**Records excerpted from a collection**
· · ·

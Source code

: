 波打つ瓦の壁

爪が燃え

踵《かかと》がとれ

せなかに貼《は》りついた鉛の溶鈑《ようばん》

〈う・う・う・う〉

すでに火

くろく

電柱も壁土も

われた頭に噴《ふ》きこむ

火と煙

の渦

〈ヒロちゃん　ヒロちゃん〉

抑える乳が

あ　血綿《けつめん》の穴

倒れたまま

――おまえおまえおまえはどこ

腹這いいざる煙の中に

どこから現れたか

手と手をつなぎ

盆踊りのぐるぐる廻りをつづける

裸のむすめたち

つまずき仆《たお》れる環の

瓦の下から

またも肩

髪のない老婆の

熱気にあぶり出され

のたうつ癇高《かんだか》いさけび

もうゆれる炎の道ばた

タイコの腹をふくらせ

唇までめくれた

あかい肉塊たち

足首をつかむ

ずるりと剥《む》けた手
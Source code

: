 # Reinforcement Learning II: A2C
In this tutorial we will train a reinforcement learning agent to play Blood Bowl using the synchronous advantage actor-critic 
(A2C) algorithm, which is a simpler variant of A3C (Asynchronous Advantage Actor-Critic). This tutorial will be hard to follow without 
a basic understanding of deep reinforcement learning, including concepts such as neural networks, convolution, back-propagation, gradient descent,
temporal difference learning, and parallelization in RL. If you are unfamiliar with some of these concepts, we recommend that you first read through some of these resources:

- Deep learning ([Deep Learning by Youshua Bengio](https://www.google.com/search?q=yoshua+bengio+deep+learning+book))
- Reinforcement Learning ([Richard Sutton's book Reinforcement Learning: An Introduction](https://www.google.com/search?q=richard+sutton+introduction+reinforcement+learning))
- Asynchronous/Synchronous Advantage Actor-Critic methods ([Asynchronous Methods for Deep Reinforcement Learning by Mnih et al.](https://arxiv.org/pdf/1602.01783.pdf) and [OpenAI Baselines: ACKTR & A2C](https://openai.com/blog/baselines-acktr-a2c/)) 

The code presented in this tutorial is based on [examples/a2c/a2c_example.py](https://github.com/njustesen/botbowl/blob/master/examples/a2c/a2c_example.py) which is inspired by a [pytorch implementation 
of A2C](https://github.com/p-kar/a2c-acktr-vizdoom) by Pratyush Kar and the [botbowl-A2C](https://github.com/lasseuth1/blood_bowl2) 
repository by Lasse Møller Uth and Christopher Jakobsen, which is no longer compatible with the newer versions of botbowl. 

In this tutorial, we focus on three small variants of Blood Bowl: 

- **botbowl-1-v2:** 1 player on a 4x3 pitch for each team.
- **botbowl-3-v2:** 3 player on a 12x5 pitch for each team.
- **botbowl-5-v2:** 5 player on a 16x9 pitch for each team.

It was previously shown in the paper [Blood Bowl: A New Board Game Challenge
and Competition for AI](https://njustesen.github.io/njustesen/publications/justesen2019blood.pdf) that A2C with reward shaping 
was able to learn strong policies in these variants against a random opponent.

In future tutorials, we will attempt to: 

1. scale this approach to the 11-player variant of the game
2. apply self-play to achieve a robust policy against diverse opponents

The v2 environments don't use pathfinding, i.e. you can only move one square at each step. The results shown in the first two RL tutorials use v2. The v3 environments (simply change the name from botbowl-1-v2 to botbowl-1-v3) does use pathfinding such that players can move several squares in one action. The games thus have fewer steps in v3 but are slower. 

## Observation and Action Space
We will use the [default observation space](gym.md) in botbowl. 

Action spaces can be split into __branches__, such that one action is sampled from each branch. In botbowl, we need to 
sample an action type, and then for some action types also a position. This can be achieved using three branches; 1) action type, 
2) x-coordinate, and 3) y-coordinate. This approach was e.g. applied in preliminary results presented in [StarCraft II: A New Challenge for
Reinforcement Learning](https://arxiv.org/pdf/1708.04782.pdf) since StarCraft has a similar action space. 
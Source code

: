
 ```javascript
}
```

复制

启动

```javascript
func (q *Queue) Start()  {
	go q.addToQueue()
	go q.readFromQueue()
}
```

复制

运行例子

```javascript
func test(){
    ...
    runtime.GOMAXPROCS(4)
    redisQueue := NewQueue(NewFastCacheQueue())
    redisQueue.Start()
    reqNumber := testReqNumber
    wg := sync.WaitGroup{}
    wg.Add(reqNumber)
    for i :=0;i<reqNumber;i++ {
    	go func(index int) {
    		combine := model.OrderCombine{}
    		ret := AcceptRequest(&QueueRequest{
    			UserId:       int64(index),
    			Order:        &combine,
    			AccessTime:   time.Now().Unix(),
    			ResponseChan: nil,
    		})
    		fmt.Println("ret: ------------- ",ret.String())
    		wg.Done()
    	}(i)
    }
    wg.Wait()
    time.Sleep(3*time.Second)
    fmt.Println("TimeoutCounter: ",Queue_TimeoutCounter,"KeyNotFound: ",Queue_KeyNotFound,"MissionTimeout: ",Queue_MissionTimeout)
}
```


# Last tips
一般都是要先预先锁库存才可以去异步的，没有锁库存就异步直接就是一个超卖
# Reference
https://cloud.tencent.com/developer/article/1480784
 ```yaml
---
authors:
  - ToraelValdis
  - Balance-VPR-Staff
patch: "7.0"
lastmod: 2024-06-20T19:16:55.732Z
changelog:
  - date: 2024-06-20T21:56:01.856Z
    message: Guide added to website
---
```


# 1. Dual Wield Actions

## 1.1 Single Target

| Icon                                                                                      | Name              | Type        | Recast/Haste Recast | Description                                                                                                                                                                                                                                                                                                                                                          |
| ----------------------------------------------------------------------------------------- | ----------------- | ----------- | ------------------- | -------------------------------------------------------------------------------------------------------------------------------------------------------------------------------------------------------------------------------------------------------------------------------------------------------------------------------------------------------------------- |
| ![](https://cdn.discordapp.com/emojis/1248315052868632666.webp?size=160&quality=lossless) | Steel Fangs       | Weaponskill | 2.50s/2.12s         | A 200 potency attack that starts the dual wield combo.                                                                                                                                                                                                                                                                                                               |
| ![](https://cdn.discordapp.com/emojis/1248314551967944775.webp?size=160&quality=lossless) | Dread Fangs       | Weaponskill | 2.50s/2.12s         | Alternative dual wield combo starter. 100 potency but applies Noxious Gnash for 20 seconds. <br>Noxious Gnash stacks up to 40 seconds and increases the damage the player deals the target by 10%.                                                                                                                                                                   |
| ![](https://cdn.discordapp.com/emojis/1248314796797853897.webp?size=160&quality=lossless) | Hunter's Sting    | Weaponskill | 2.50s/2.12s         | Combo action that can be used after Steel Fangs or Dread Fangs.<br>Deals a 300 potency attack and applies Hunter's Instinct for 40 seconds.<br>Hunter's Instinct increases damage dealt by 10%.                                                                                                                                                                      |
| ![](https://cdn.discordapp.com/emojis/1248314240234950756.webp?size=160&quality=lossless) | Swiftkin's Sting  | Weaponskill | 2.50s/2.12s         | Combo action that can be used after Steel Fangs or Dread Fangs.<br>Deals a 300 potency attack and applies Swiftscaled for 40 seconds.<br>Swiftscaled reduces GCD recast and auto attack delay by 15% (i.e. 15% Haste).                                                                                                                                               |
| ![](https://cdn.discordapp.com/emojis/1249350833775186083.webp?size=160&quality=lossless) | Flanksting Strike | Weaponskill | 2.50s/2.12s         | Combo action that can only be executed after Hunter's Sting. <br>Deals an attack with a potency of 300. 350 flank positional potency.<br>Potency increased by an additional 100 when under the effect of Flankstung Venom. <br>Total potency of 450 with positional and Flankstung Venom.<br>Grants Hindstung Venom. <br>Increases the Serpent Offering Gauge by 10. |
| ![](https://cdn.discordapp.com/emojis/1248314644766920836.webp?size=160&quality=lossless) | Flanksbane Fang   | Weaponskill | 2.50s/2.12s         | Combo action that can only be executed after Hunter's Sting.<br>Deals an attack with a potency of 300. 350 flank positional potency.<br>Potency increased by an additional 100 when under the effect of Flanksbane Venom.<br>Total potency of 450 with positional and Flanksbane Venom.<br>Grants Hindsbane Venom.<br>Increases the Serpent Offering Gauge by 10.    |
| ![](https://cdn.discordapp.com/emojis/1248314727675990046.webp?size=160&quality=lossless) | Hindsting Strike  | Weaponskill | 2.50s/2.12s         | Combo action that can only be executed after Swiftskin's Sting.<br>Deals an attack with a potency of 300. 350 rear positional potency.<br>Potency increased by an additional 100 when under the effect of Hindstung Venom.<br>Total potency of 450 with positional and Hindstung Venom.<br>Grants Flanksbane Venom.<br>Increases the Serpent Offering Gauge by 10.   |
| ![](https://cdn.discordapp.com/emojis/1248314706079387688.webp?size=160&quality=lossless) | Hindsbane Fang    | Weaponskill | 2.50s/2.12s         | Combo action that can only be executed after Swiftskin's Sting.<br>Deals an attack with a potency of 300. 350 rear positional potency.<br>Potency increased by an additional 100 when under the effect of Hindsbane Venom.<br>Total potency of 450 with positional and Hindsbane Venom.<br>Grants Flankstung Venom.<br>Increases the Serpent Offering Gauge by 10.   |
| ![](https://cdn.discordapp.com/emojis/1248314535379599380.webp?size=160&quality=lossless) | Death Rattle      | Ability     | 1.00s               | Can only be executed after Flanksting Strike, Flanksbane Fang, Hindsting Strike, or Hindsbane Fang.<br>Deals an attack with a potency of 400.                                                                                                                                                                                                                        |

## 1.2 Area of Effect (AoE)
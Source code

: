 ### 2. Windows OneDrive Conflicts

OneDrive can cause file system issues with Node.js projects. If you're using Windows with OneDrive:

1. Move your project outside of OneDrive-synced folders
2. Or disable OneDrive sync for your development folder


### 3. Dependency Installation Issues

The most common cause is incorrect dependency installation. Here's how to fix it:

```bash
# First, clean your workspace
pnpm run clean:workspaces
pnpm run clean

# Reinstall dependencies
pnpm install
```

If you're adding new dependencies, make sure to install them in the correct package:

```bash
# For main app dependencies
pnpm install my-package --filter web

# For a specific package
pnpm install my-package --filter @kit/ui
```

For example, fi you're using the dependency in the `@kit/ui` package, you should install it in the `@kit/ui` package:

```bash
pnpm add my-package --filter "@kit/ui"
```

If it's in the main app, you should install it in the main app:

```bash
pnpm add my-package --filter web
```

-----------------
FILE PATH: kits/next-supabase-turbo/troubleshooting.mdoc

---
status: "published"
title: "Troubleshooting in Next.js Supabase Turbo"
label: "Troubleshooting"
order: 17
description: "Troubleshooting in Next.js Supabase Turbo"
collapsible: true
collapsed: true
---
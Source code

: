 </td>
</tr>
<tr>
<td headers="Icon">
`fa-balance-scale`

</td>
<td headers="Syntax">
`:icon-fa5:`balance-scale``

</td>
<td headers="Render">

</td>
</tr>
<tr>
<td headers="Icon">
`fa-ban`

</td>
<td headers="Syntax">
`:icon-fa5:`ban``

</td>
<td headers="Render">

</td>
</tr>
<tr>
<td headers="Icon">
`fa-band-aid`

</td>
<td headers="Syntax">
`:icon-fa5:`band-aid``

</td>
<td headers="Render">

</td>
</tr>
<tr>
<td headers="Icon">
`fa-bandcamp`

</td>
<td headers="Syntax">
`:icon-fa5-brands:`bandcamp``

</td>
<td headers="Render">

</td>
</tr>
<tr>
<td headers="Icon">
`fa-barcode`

· · ·

Tally the lines above containing "should". Answer with the count only.

2